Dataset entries
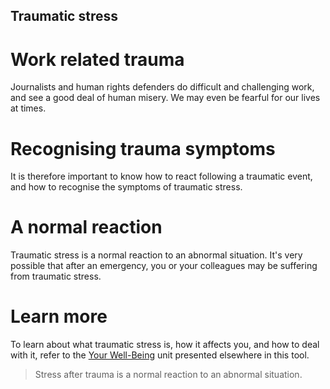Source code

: ## Traumatic stress

# Work related trauma
Journalists and human rights defenders do difficult and challenging work, and see a good deal of human misery. We may even be fearful for our lives at times.
<br>
# Recognising trauma symptoms
It is therefore important to know how to react following a traumatic event, and how to recognise the symptoms of traumatic stress.
<br>
# A normal reaction
Traumatic stress is a normal reaction to an abnormal situation. It's very possible that after an emergency, you or your colleagues may be suffering from traumatic stress.
<br>
# Learn more
To learn about what traumatic stress is, how it affects you, and how to deal with it, refer to the [Your Well-Being](topics/understand-2-security/2-your-well-being/index.html) unit presented elsewhere in this tool.
<br>
> Stress after trauma is a normal reaction to an abnormal situation.


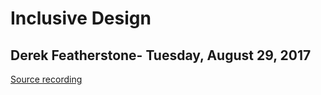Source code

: # Inclusive Design
## Derek Featherstone- Tuesday, August 29, 2017
[Source recording](https://www.youtube.com/watch?v=0jYqddfcNeA)


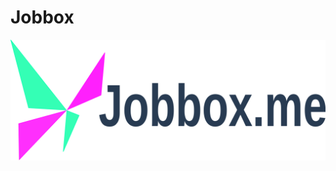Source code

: # Jobbox
![Jobbox Logo](https://github.com/gccornejo441/Jobbox/blob/main/public/images/Jobbox.me.svg?raw=true)
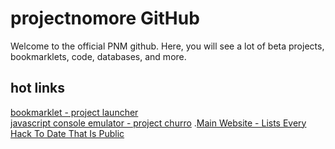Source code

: # projectnomore GitHub
Welcome to the official PNM github. Here, you will see a lot of beta projects, bookmarklets, code, databases, and more.

## hot links
[bookmarklet - project launcher](https://github.com/projectnomore/bookmarklet)<br>
[javascript console emulator - project churro](https://github.com/projectnomore/js-console)
.[Main Website - Lists Every Hack To Date That Is Public](https://pnmv2.pages.dev/)

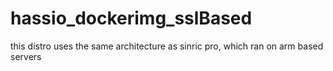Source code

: # hassio_dockerimg_sslBased
this distro uses the same architecture as sinric pro, which ran on arm based servers
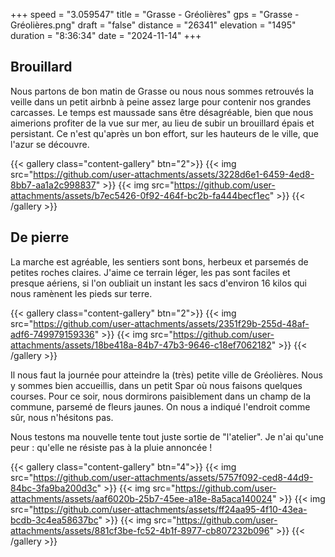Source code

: +++
speed = "3.059547"
title = "Grasse - Gréolières"
gps = "Grasse - Gréolières.png"
draft = "false"
distance = "26341"
elevation = "1495"
duration = "8:36:34"
date = "2024-11-14"
+++


## Brouillard

Nous partons de bon matin de Grasse ou nous nous sommes retrouvés la veille dans un petit airbnb à peine assez large pour contenir nos grandes carcasses.
Le temps est maussade sans être désagréable, bien que nous aimerions profiter de la vue sur mer, au lieu de subir un brouillard épais et persistant.
Ce n'est qu'après un bon effort, sur les hauteurs de le ville, que l'azur se découvre.

{{< gallery class="content-gallery" btn="2">}}
{{< img src="https://github.com/user-attachments/assets/3228d6e1-6459-4ed8-8bb7-aa1a2c998837" >}}
{{< img src="https://github.com/user-attachments/assets/b7ec5426-0f92-464f-bc2b-fa444becf1ec" >}}
{{< /gallery >}}


## De pierre
La marche est agréable, les sentiers sont bons, herbeux et parsemés de petites roches claires. J'aime ce terrain léger, les pas sont faciles et presque aériens, si l'on oubliait un instant les sacs d'environ 16 kilos qui nous ramènent les pieds sur terre.

{{< gallery class="content-gallery" btn="2">}}
{{< img src="https://github.com/user-attachments/assets/2351f29b-255d-48af-adf6-749979159336" >}}
{{< img src="https://github.com/user-attachments/assets/18be418a-84b7-47b3-9646-c18ef7062182" >}}
{{< /gallery >}}


Il nous faut la journée pour atteindre la (très) petite ville de Gréolières. Nous y sommes bien accueillis, dans un petit Spar où nous faisons quelques courses. Pour ce soir, nous dormirons paisiblement dans un champ de la commune, parsemé de fleurs jaunes. On nous a indiqué l'endroit comme sûr, nous n'hésitons pas.

Nous testons ma nouvelle tente tout juste sortie de "l'atelier". Je n'ai qu'une peur : qu'elle ne résiste pas à la pluie annoncée !

{{< gallery class="content-gallery" btn="4">}}
{{< img src="https://github.com/user-attachments/assets/5757f092-ced8-44d9-84bc-3fa9ba200d3c" >}}
{{< img src="https://github.com/user-attachments/assets/aaf6020b-25b7-45ee-a18e-8a5aca140024" >}}
{{< img src="https://github.com/user-attachments/assets/ff24aa95-4f10-43ea-bcdb-3c4ea58637bc" >}}
{{< img src="https://github.com/user-attachments/assets/881cf3be-fc52-4b1f-8977-cb807232b096" >}}
{{< /gallery >}}


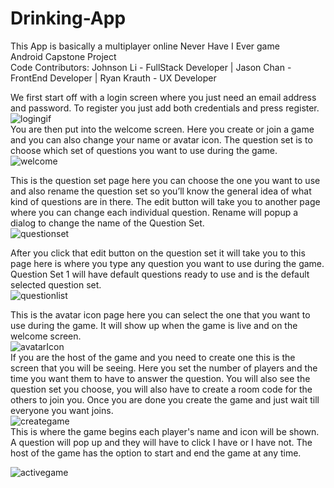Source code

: # Drinking-App
This App is basically a multiplayer online Never Have I Ever game </br>
Android Capstone Project </br>
Code Contributors: Johnson Li - FullStack Developer | Jason Chan - FrontEnd Developer | Ryan Krauth - UX Developer </br>


We first start off with a login screen where you just need an email address and password. To register you just add both credentials and press register.</br>
![logingif](https://user-images.githubusercontent.com/17182149/206955248-c0951aa3-72f7-481e-a6d4-5e9f96dbc44f.gif)</br>
You are then put into the welcome screen. Here you create or join a game and you can also change your name or avatar icon. The question set is to choose which set of questions you want to use during the game.</br>
![welcome](https://user-images.githubusercontent.com/17182149/206955406-001a1545-4fd9-4e5c-988c-5bd6c3c93514.gif)</br>

This is the question set page here you can choose the one you want to use and also rename the question set so you’ll know the general idea of what kind of questions are in there. The edit button will take you to another page where you can change each individual question. Rename will popup a dialog to change the name of the Question Set.</br>
![questionset](https://user-images.githubusercontent.com/17182149/206955472-20fa6201-34c9-4fcd-83d2-28cd250e1da8.gif)</br>

After you click that edit button on the question set it will take you to this page here is where you type any question you want to use during the game. Question Set 1 will have default questions ready to use and is the default selected question set.</br>
![questionlist](https://user-images.githubusercontent.com/17182149/206955676-b1e51a6b-32ba-4df9-9d3d-e438d522f803.gif)</br>

This is the avatar icon page here you can select the one that you want to use during the game. It will show up when the game is live and on the welcome screen.</br>
![avatarIcon](https://user-images.githubusercontent.com/17182149/206955773-d6248410-6017-4bd5-93a4-f24fb7f7df6a.gif)</br>
If you are the host of the game and you need to create one this is the screen that you will be seeing. Here you set the number of players and the time you want them to have to answer the question. You will also see the question set you choose, you will also have to create a room code for the others to join you. Once you are done you create the game and just wait till everyone you want joins.</br>
![creategame](https://user-images.githubusercontent.com/17182149/206955885-e229a5c3-1542-40a2-9a87-894e047e6766.gif)</br>
This is where the game begins each player's name and icon will be shown. A question will pop up and they will have to click I have or I have not. The host of the game has the option to start and end the game at any time. </br>

![activegame](https://user-images.githubusercontent.com/17182149/206955992-3c5482ef-7c78-4166-a5a7-8890d3607ede.gif) </br>

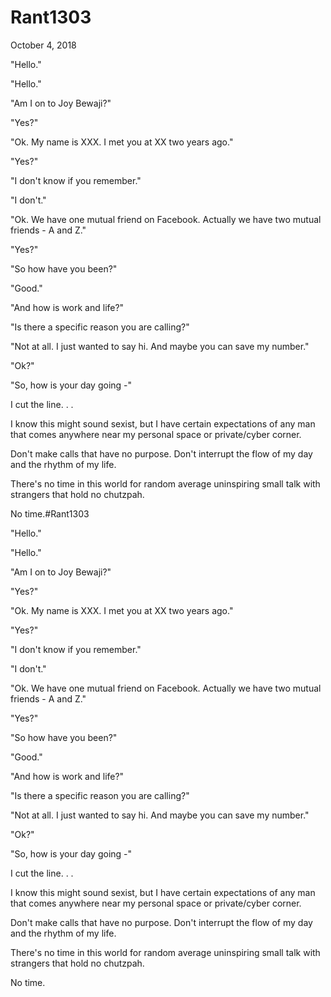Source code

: # Rant1303


October 4, 2018

"Hello."

"Hello."

"Am I on to Joy Bewaji?"

"Yes?"

"Ok. My name is XXX. I met you at XX two years ago."

"Yes?"

"I don't know if you remember."

"I don't."

"Ok. We have one mutual friend on Facebook. Actually we have two mutual friends - A and Z."

"Yes?"

"So how have you been?"

"Good."

"And how is work and life?"

"Is there a specific reason you are calling?"

"Not at all. I just wanted to say hi. And maybe you can save my number."

"Ok?"

"So, how is your day going -"

I cut the line.
.
.

I know this might sound sexist, but I have certain expectations of any man that comes anywhere near my personal space or private/cyber corner.

Don't make calls that have no purpose. Don't interrupt the flow of my day and the rhythm of my life.

There's no time in this world for random average uninspiring small talk with strangers that hold no chutzpah.

No time.#Rant1303

"Hello."

"Hello."

"Am I on to Joy Bewaji?"

"Yes?"

"Ok. My name is XXX. I met you at XX two years ago."

"Yes?"

"I don't know if you remember."

"I don't."

"Ok. We have one mutual friend on Facebook. Actually we have two mutual friends - A and Z."

"Yes?"

"So how have you been?"

"Good."

"And how is work and life?"

"Is there a specific reason you are calling?"

"Not at all. I just wanted to say hi. And maybe you can save my number."

"Ok?"

"So, how is your day going -"

I cut the line.
.
.

I know this might sound sexist, but I have certain expectations of any man that comes anywhere near my personal space or private/cyber corner.

Don't make calls that have no purpose. Don't interrupt the flow of my day and the rhythm of my life.

There's no time in this world for random average uninspiring small talk with strangers that hold no chutzpah.

No time.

--- WHAT THIS TASK INVOLVES ---
Exactly as written, restate the lines above from the opening line through the one holding "# Recognising trauma symptoms", omitting the pictures.

--- WRITTEN ANSWER ---
Source code

: ## Traumatic stress

# Work related trauma
Journalists and human rights defenders do difficult and challenging work, and see a good deal of human misery. We may even be fearful for our lives at times.
<br>
# Recognising trauma symptoms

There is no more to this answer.